Just after midnight on the 3rd or 6th of October 1916 , a figure was escorted by soldiers to a wooded area outside of the city of Oulu and then hung from a tree. The next day his lifeless corpse was buried by the tree in an unmarked grave. He would become the last person hanged in Finland.
The man’s name was Taavetti Lukkarinen, a forestry foreman and his crime was high treason. But what were the details of his crime?
Finland in 1916 was part of the Russian Empire under the title of the Grand Duchy of Finland. While technically an autonomous region of the Empire, it was still ruled by the Tsar, Nicholas II, and his representative, the Governor-General Franz Albert Seyna, who were limiting the power of the Finnish Diet in a period know as the Russification.

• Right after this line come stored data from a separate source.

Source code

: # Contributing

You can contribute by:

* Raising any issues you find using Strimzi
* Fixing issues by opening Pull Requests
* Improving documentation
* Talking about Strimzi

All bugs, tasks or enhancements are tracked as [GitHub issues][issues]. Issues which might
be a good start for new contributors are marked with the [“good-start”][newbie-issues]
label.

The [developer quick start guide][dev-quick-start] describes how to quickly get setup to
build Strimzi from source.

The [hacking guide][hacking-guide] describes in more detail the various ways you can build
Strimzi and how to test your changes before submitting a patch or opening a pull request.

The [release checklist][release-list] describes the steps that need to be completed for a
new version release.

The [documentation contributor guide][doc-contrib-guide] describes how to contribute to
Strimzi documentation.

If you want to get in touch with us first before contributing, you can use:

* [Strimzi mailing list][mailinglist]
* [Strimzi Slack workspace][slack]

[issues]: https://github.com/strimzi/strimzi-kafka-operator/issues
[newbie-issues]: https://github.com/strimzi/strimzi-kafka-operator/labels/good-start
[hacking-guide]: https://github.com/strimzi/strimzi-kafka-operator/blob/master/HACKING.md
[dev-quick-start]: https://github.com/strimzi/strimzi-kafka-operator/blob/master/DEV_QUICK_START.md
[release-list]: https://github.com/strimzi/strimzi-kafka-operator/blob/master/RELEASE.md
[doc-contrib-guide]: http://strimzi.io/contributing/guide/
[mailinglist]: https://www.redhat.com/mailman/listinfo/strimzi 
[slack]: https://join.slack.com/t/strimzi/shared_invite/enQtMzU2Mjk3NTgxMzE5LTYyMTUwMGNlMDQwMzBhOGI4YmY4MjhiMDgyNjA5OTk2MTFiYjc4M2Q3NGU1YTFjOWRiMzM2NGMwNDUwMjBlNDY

When Russia went to war with the Central Powers in 1914, Finland was obviously in tow too, and many of Finland’s young men became part of the Russian war machine. Some, however, continued in their normal occupations and some others still supported the Central Powers.
Finland saw numerous Prisoner of War camps dotted across its landscape and became the ‘home’ of many German soldiers, captured on the Eastern Front until peace was declared. Like many POW camps, there were escape attempts, and one camp in the Oulu/Kemi area saw 3 German soldiers escape in December 1915. The harsh winter made it difficult for the Germans but they did find a sympathetic ear in the local population and soon found their way to Kemi (107km north of Oulu) with the intention of getting to the border city of Tornio and into neutral Sweden. Lukkarinen decided to help hide the Germans near the train station but all 4 were soon caught by the Russian authorities. On their way to a new holding facility, Lukkarinen managed to escape and cross the border into Sweden.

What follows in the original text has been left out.